▶ _Activity_: Look through the data that follows and copy each line with the string "qquad".

= = = = = = =

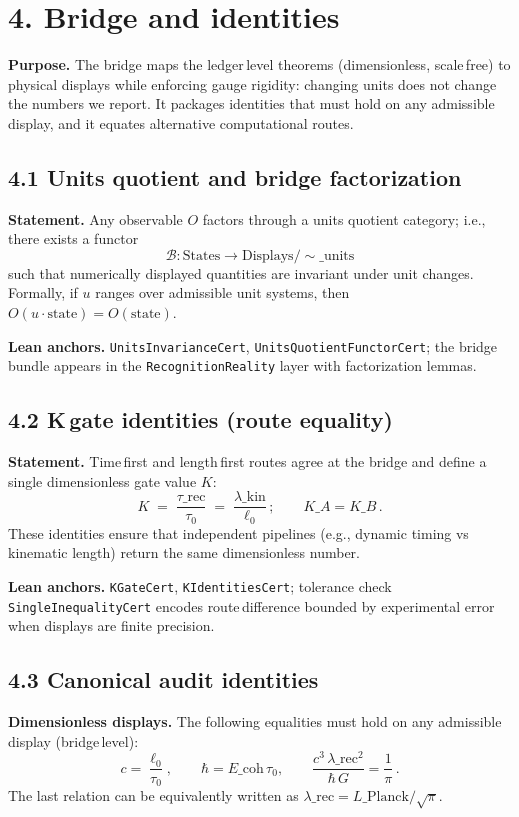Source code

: \documentclass[11pt]{article}
\begin{document}
\section*{4. Bridge and identities}
\textbf{Purpose.} The bridge maps the ledger\,level theorems (dimensionless, scale\,free) to physical displays while enforcing gauge rigidity: changing units does not change the numbers we report. It packages identities that must hold on any admissible display, and it equates alternative computational routes.

\subsection*{4.1 Units quotient and bridge factorization}
\textbf{Statement.} Any observable $O$ factors through a units quotient category; i.e., there exists a functor
\[
  \mathcal B\colon \text{States} \longrightarrow \text{Displays}/\!\sim\_{\text{units}}
\]
such that numerically displayed quantities are invariant under unit changes. Formally, if $u$ ranges over admissible unit systems, then $O(u\cdot \text{state}) = O(\text{state})$.

\textbf{Lean anchors.} \texttt{UnitsInvarianceCert}, \texttt{UnitsQuotientFunctorCert}; the bridge bundle appears in the \texttt{RecognitionReality} layer with factorization lemmas.

\subsection*{4.2 K\,gate identities (route equality)}
\textbf{Statement.} Time\,first and length\,first routes agree at the bridge and define a single dimensionless gate value $K$:
\[
  K \;=\; \frac{\tau\_{\mathrm{rec}}}{\tau_0} \;=\; \frac{\lambda\_{\mathrm{kin}}}{\ell_0}\,;\qquad K\_A=K\_B\,.
\]
These identities ensure that independent pipelines (e.g., dynamic timing vs kinematic length) return the same dimensionless number.

\textbf{Lean anchors.} \texttt{KGateCert}, \texttt{KIdentitiesCert}; tolerance check \texttt{SingleInequalityCert} encodes route\,difference bounded by experimental error when displays are finite precision.

\subsection*{4.3 Canonical audit identities}
\textbf{Dimensionless displays.} The following equalities must hold on any admissible display (bridge\,level):
\[
  c=\frac{\ell_0}{\tau_0},\qquad \hbar=E\_{\mathrm{coh}}\,\tau_0,\qquad \frac{c^3\,\lambda\_{\mathrm{rec}}^2}{\hbar\,G}=\frac{1}{\pi}\,.
\]
The last relation can be equivalently written as $\lambda\_{\mathrm{rec}}=L\_{\mathrm{Planck}}/\sqrt{\pi}$.
\end{document}
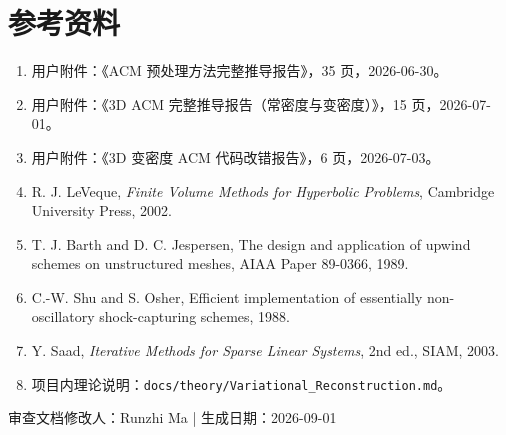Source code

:\documentclass[UTF8,11pt,a4paper]{ctexart}
\newcommand{\code}[1]{\nolinkurl{#1}}
\begin{document}
\section{参考资料}

\begin{enumerate}
  \item 用户附件：《ACM 预处理方法完整推导报告》，35 页，2026-06-30。
  \item 用户附件：《3D ACM 完整推导报告（常密度与变密度）》，15 页，2026-07-01。
  \item 用户附件：《3D 变密度 ACM 代码改错报告》，6 页，2026-07-03。
  \item R. J. LeVeque, \emph{Finite Volume Methods for Hyperbolic Problems}, Cambridge University Press, 2002.
  \item T. J. Barth and D. C. Jespersen, The design and application of upwind schemes on unstructured meshes, AIAA Paper 89-0366, 1989.
  \item C.-W. Shu and S. Osher, Efficient implementation of essentially non-oscillatory shock-capturing schemes, 1988.
  \item Y. Saad, \emph{Iterative Methods for Sparse Linear Systems}, 2nd ed., SIAM, 2003.
  \item 项目内理论说明：\code{docs/theory/Variational_Reconstruction.md}。
\end{enumerate}

\vfill
\begin{center}
\small 审查文档修改人：Runzhi Ma \quad | \quad 生成日期：2026-09-01
\end{center}
\end{document}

= = = = = = =

▶ _Your response_:
  K \;=\; \frac{\tau\_{\mathrm{rec}}}{\tau_0} \;=\; \frac{\lambda\_{\mathrm{kin}}}{\ell_0}\,;\qquad K\_A=K\_B\,.
  c=\frac{\ell_0}{\tau_0},\qquad \hbar=E\_{\mathrm{coh}}\,\tau_0,\qquad \frac{c^3\,\lambda\_{\mathrm{rec}}^2}{\hbar\,G}=\frac{1}{\pi}\,.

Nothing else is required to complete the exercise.